* [Problem] Filter the entries for the word "IrDASIR编解码模块". Copy each line in which it occurs.

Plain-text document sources
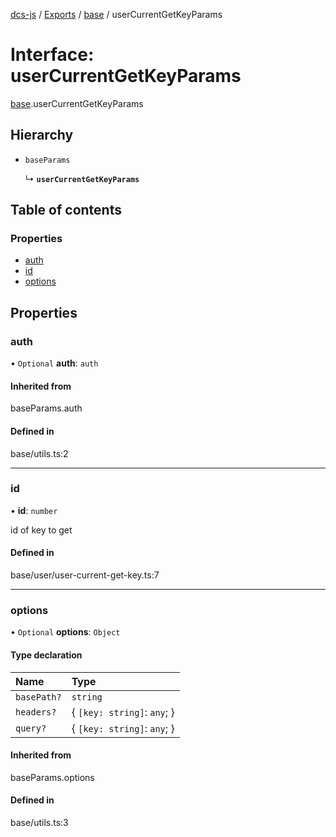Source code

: [dcs-js](../README.md) / [Exports](../modules.md) / [base](../modules/base.md) / userCurrentGetKeyParams

# Interface: userCurrentGetKeyParams

[base](../modules/base.md).userCurrentGetKeyParams

## Hierarchy

- `baseParams`

  ↳ **`userCurrentGetKeyParams`**

## Table of contents

### Properties

- [auth](base.userCurrentGetKeyParams.md#auth)
- [id](base.userCurrentGetKeyParams.md#id)
- [options](base.userCurrentGetKeyParams.md#options)

## Properties

### <a id="auth" name="auth"></a> auth

• `Optional` **auth**: `auth`

#### Inherited from

baseParams.auth

#### Defined in

base/utils.ts:2

___

### <a id="id" name="id"></a> id

• **id**: `number`

id of key to get

#### Defined in

base/user/user-current-get-key.ts:7

___

### <a id="options" name="options"></a> options

• `Optional` **options**: `Object`

#### Type declaration

| Name | Type |
| :------ | :------ |
| `basePath?` | `string` |
| `headers?` | { `[key: string]`: `any`;  } |
| `query?` | { `[key: string]`: `any`;  } |

#### Inherited from

baseParams.options

#### Defined in

base/utils.ts:3
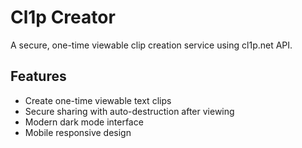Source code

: # Cl1p Creator

A secure, one-time viewable clip creation service using cl1p.net API.

## Features

- Create one-time viewable text clips
- Secure sharing with auto-destruction after viewing
- Modern dark mode interface
- Mobile responsive design

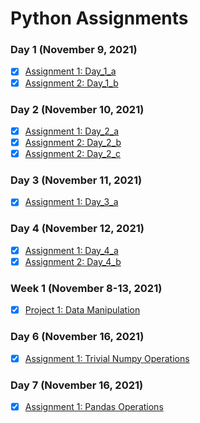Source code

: # Python Assignments

### Day 1 (November 9, 2021)
- [x] <a href="https://github.com/SmoothVPR/Python-Assignments/tree/main/1-nov9/assignment_1">Assignment 1: Day_1_a</a>
- [x] <a href="https://github.com/SmoothVPR/Python-Assignments/tree/main/1-nov9/assignment_2">Assignment 2: Day_1_b</a>

### Day 2 (November 10, 2021)
- [x] <a href="https://github.com/smoothvpr/python-assignments/tree/main/2-nov10/assignment_1">Assignment 1: Day_2_a</a>
- [x] <a href="https://github.com/smoothvpr/python-assignments/tree/main/2-nov10/assignment_2">Assignment 2: Day_2_b</a>
- [x] <a href="https://github.com/smoothvpr/python-assignments/tree/main/2-nov10/assignment_3">Assignment 2: Day_2_c</a>

### Day 3 (November 11, 2021)
- [x] <a href="https://github.com/smoothvpr/python-assignments/tree/main/3-nov11">Assignment 1: Day_3_a</a>

### Day 4 (November 12, 2021)
- [x] <a href="https://github.com/smoothvpr/python-assignments/tree/main/4-nov12/assignment_1">Assignment 1: Day_4_a</a>
- [x] <a href="https://github.com/smoothvpr/python-assignments/tree/main/4-nov12/assignment_2">Assignment 2: Day_4_b</a>

### Week 1 (November 8-13, 2021)
- [x] <a href="https://github.com/smoothvpr/python-assignments/tree/main/5-week_1_project">Project 1: Data Manipulation</a>

### Day 6 (November 16, 2021)
- [x] <a href="https://github.com/smoothvpr/python-assignments/tree/main/6-nov16">Assignment 1: Trivial Numpy Operations</a>

### Day 7 (November 16, 2021)
- [x] <a href="https://github.com/smoothvpr/python-assignments/tree/main/7-nov17">Assignment 1: Pandas Operations</a>
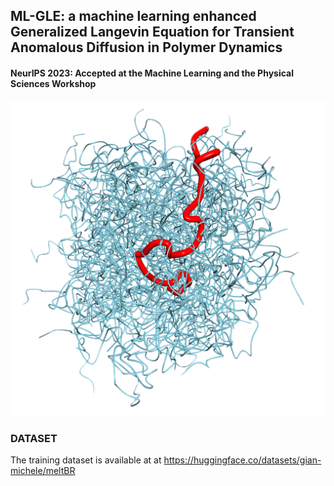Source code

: ## ML-GLE: a machine learning enhanced Generalized Langevin Equation for Transient Anomalous Diffusion in Polymer Dynamics

#### NeurIPS 2023: Accepted at the Machine Learning and the Physical Sciences Workshop




![1700335536342](image/README/1700335536342.png)

### DATASET

The training dataset is available at at https://huggingface.co/datasets/gian-michele/meltBR
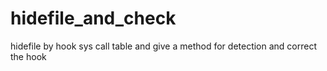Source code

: # hidefile_and_check
hidefile by hook sys call table and  give a method for detection and correct the hook
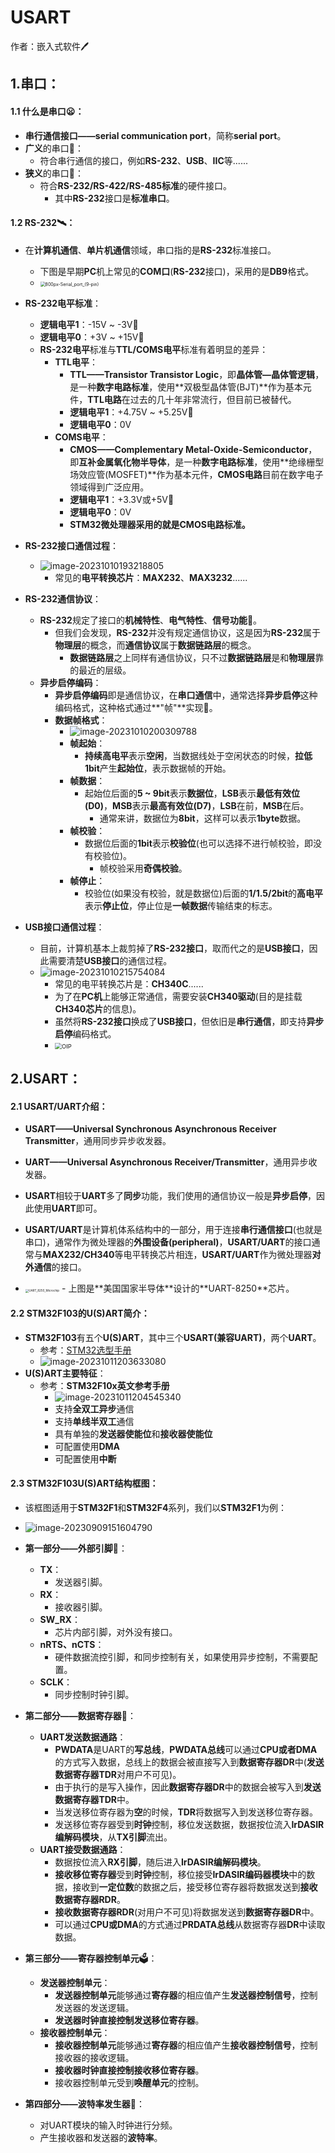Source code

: # USART

作者：嵌入式软件:pen:

## 1.串口：

#### 1.1 什么是串口:frowning:：

- **串行通信接口——serial communication port**，简称**serial port**。
- **广义**的串口:sake:：
  - 符合串行通信的接口，例如**RS-232**、**USB**、**IIC**等......
- **狭义**的串口:dart:：
  - 符合**RS-232/RS-422/RS-485标准**的硬件接口。
    - 其中**RS-232**接口是**标准串口**。

#### 1.2 RS-232:artificial_satellite:：

- 在**计算机通信**、**单片机通信**领域，串口指的是**RS-232**标准接口。
  - 下图是早期**PC**机上常见的**COM口**(**RS-232**接口)，采用的是**DB9**格式。
  - <img src="https://nickaljy-pictures.oss-cn-hangzhou.aliyuncs.com/800px-Serial_port_(9-pin).jpg" alt="800px-Serial_port_(9-pin)" style="zoom:50%;" />

- **RS-232电平标准**：
  - **逻辑电平1**：-15V ~ -3V:santa:
  - **逻辑电平0**：+3V ~ +15V:face_with_head_bandage:
  - **RS-232电平**标准与**TTL/COMS电平**标准有着明显的差异：
    - **TTL电平**：
      - **TTL——Transistor Transistor Logic**，即**晶体管—晶体管逻辑**，是一种**数字电路标准**，使用**双极型晶体管(BJT)**作为基本元件，**TTL电路**在过去的几十年非常流行，但目前已被替代。
      - **逻辑电平1**：+4.75V ~ +5.25V:dancer:
      - **逻辑电平0**：0V
    - **COMS电平**：
      - **CMOS——Complementary Metal-Oxide-Semiconductor**，即**互补金属氧化物半导体**，是一种**数字电路标准**，使用**绝缘栅型场效应管(MOSFET)**作为基本元件，**CMOS电路**目前在数字电子领域得到广泛应用。
      - **逻辑电平1**：+3.3V或+5V:badminton:
      - **逻辑电平0**：0V
      - **STM32微处理器采用的就是CMOS电路标准。**
- **RS-232接口通信过程**：
  - ![image-20231010193218805](https://nickaljy-pictures.oss-cn-hangzhou.aliyuncs.com/image-20231010193218805.png)
    - 常见的**电平转换芯片**：**MAX232**、**MAX3232**......
- **RS-232通信协议**：
  - **RS-232**规定了接口的**机械特性**、**电气特性**、**信号功能**:ice_cream:。
    - 但我们会发现，**RS-232**并没有规定通信协议，这是因为**RS-232**属于**物理层**的概念，而**通信协议**属于**数据链路层**的概念。
      - **数据链路层**之上同样有通信协议，只不过**数据链路层**是和**物理层**靠的最近的层级。
  - **异步启停编码**：
    - **异步启停编码**即是通信协议，在**串口通信**中，通常选择**异步启停**这种编码格式，这种格式通过**"帧"**实现:balloon:。
    - **数据帧格式**：
      - ![image-20231010200309788](https://nickaljy-pictures.oss-cn-hangzhou.aliyuncs.com/image-20231010200309788.png)
      - **帧起始**：
        - **持续高电平**表示**空闲**，当数据线处于空闲状态的时候，**拉低1bit**产生**起始位**，表示数据帧的开始。
      - **帧数据**：
        - 起始位后面的**5 ~ 9bit**表示**数据位**，**LSB**表示**最低有效位(D0)**，**MSB**表示**最高有效位(D7)**，**LSB**在前，**MSB**在后。
          - 通常来讲，数据位为**8bit**，这样可以表示**1byte**数据。
      - **帧校验**：
        - 数据位后面的**1bit**表示**校验位**(也可以选择不进行帧校验，即没有校验位)。
          - 帧校验采用**奇偶校验**。
      - **帧停止**：
        - 校验位(如果没有校验，就是数据位)后面的**1/1.5/2bit**的**高电平**表示**停止位**，停止位是**一帧数据**传输结束的标志。
- **USB接口通信过程**：
  - 目前，计算机基本上裁剪掉了**RS-232接口**，取而代之的是**USB接口**，因此需要清楚**USB接口**的通信过程。
  - ![image-20231010215754084](https://nickaljy-pictures.oss-cn-hangzhou.aliyuncs.com/image-20231010215754084.png)
    - 常见的电平转换芯片是：**CH340C**......
    - 为了在**PC机**上能够正常通信，需要安装**CH340驱动**(目的是挂载**CH340芯片**的信息)。
    - 虽然将**RS-232接口**换成了**USB接口**，但依旧是**串行通信**，即支持**异步启停**编码格式。
    - <img src="https://nickaljy-pictures.oss-cn-hangzhou.aliyuncs.com/OIP.jpeg" alt="OIP" style="zoom: 67%;" />

## 2.USART：

#### 2.1 USART/UART介绍：

- **USART——Universal Synchronous Asynchronous Receiver Transmitter**，通用同步异步收发器。
- **UART——Universal Asynchronous Receiver/Transmitter**，通用异步收发器。

- **USART**相较于**UART**多了**同步**功能，我们使用的通信协议一般是**异步启停**，因此使用**UART**即可。
- **USART/UART**是计算机体系结构中的一部分，用于连接**串行通信接口**(也就是串口)，通常作为微处理器的**外围设备(peripheral)**，**USART/UART**的接口通常与**MAX232/CH340**等电平转换芯片相连，**USART/UART**作为微处理器**对外通信**的接口。

- <img src="https://nickaljy-pictures.oss-cn-hangzhou.aliyuncs.com/UART_8250_Microchip.jpg" alt="UART_8250_Microchip" style="zoom: 33%;" />
  - 上图是**美国国家半导体**设计的**UART-8250**芯片。

#### 2.2 STM32F103的U(S)ART简介：

- **STM32F103**有五个**U(S)ART**，其中三个**USART(兼容UART)**，两个**UART**。
  - 参考：[STM32选型手册](https://static.stmcu.com.cn/upload/Selection_Guide.pdf)
  - ![image-20231011203633080](https://nickaljy-pictures.oss-cn-hangzhou.aliyuncs.com/image-20231011203633080.png)
- **U(S)ART主要特征**：
  - 参考：**STM32F10x英文参考手册**
    - ![image-20231011204545340](https://nickaljy-pictures.oss-cn-hangzhou.aliyuncs.com/image-20231011204545340.png)
    - 支持**全双工异步**通信
    - 支持**单线半双工**通信
    - 具有单独的**发送器使能位**和**接收器使能位**
    - 可配置使用**DMA**
    - 可配置使用**中断**

#### 2.3 STM32F103U(S)ART结构框图：

- 该框图适用于**STM32F1**和**STM32F4**系列，我们以**STM32F1**为例：

- ![image-20230909151604790](https://nickaljy-pictures.oss-cn-hangzhou.aliyuncs.com/image-20230909151604790.png)
- **第一部分——外部引脚**:dancers:：
  - **TX**：
    - 发送器引脚。
  - **RX**：
    - 接收器引脚。
  - **SW_RX**：
    - 芯片内部引脚，对外没有接口。
  - **nRTS、nCTS**：
    - 硬件数据流控引脚，和同步控制有关，如果使用异步控制，不需要配置。
  - **SCLK**：
    - 同步控制时钟引脚。
- **第二部分——数据寄存器**:face_with_head_bandage:：
  - **UART发送数据通路**：
    - **PWDATA**是UART的**写总线**，**PWDATA总线**可以通过**CPU或者DMA**的方式写入数据，总线上的数据会被直接写入到**数据寄存器DR**中(**发送数据寄存器TDR**对用户不可见)。
    - 由于执行的是写入操作，因此**数据寄存器DR**中的数据会被写入到**发送数据寄存器TDR**中。
    - 当发送移位寄存器为**空**的时候，**TDR**将数据写入到发送移位寄存器。
    - 发送移位寄存器受到**时钟**控制，移位发送数据，数据按位流入**IrDASIR编解码模块**，从**TX引脚**流出。
  - **UART接受数据通路**：
    - 数据按位流入**RX引脚**，随后进入**IrDASIR编解码模块**。
    - **接收移位寄存器**受到**时钟**控制，移位接受**IrDASIR编码器模块**中的数据，接收到**一定位数**的数据之后，接受移位寄存器将数据发送到**接收数据寄存器RDR**。
    - **接收数据寄存器RDR**(对用户不可见)将数据发送到**数据寄存器DR**中。
    - 可以通过**CPU或DMA**的方式通过**PRDATA总线**从数据寄存器**DR**中读取数据。
- **第三部分——寄存器控制单元**:ballot_box:：
  - **发送器控制单元**：
    - **发送器控制单元**能够通过**寄存器**的相应值产生**发送器控制信号**，控制发送器的发送逻辑。
    - **发送器时钟直接控制发送移位寄存器**。
  - **接收器控制单元**：
    - **接收器控制单元**能够通过**寄存器**的相应值产生**接收器控制信号**，控制接收器的接收逻辑。
    - **接收器时钟直接控制接收移位寄存器**。
    - 接收器控制单元受到**唤醒单元**的控制。
- **第四部分——波特率发生器**:lantern:：
  - 对UART模块的输入时钟进行分频。
  - 产生接收器和发送器的**波特率**。
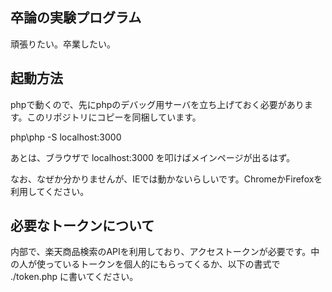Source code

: ﻿## 卒論の実験プログラム

頑張りたい。卒業したい。  

## 起動方法
phpで動くので、先にphpのデバッグ用サーバを立ち上げておく必要があります。このリポジトリにコピーを同梱しています。

php\php -S localhost:3000

あとは、ブラウザで localhost:3000 を叩けばメインページが出るはず。

なお、なぜか分かりませんが、IEでは動かないらしいです。ChromeかFirefoxを利用してください。

## 必要なトークンについて

内部で、楽天商品検索のAPIを利用しており、アクセストークンが必要です。中の人が使っているトークンを個人的にもらってくるか、以下の書式で ./token.php に書いてください。

<?php

$RAKUTEN_APPLICATION_ID="払い出したApplication ID";

$RAKUTEN_AFFILIATE_ID="払い出したAffiliate ID";

?>

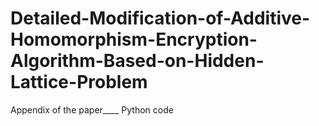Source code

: # Detailed-Modification-of-Additive-Homomorphism-Encryption-Algorithm-Based-on-Hidden-Lattice-Problem
Appendix of the paper____ Python code
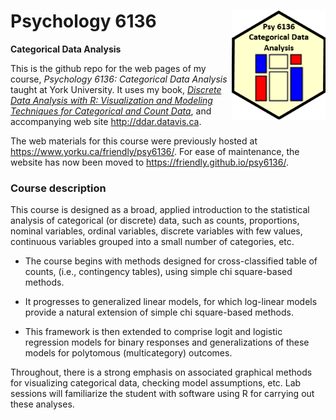 # Psychology 6136 <img src="icons/psy6136.png" align="right" width="150px"/>
**Categorical Data Analysis**

<!-- badges: start -->
<!-- badges: end -->


This is the github repo for the web pages of my course, *Psychology 6136: Categorical Data Analysis* taught at York University.
It uses my book, [*Discrete Data Analysis with R: Visualization and Modeling Techniques for Categorical and Count Data*](https://www.taylorfrancis.com/books/mono/10.1201/b19022/discrete-data-analysis-michael-friendly-david-meyer),
and accompanying web site http://ddar.datavis.ca.

The web materials for this course were previously hosted at
https://www.yorku.ca/friendly/psy6136/. For ease of maintenance, the website has now been moved
to https://friendly.github.io/psy6136/.

### Course description

This course is designed as a broad, applied introduction to the statistical analysis of categorical (or discrete) data, such as counts, proportions, nominal variables, ordinal variables, discrete variables with few values, continuous variables grouped into a small number of categories, etc. 

* The course begins with methods designed for cross-classified table of counts, (i.e., contingency tables), using simple chi square-based methods. 

* It progresses to generalized linear models, for which log-linear models provide a natural extension of simple chi square-based methods. 

* This framework is then extended to comprise logit and logistic regression models for binary responses and generalizations of these models for polytomous (multicategory) outcomes.

Throughout, there is a strong emphasis on associated graphical methods for visualizing categorical data, checking model assumptions, etc. Lab sessions will familiarize the student with software using R for carrying out these analyses.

* [Written solution]
    - 发送移位寄存器受到**时钟**控制，移位发送数据，数据按位流入**IrDASIR编解码模块**，从**TX引脚**流出。
    - 数据按位流入**RX引脚**，随后进入**IrDASIR编解码模块**。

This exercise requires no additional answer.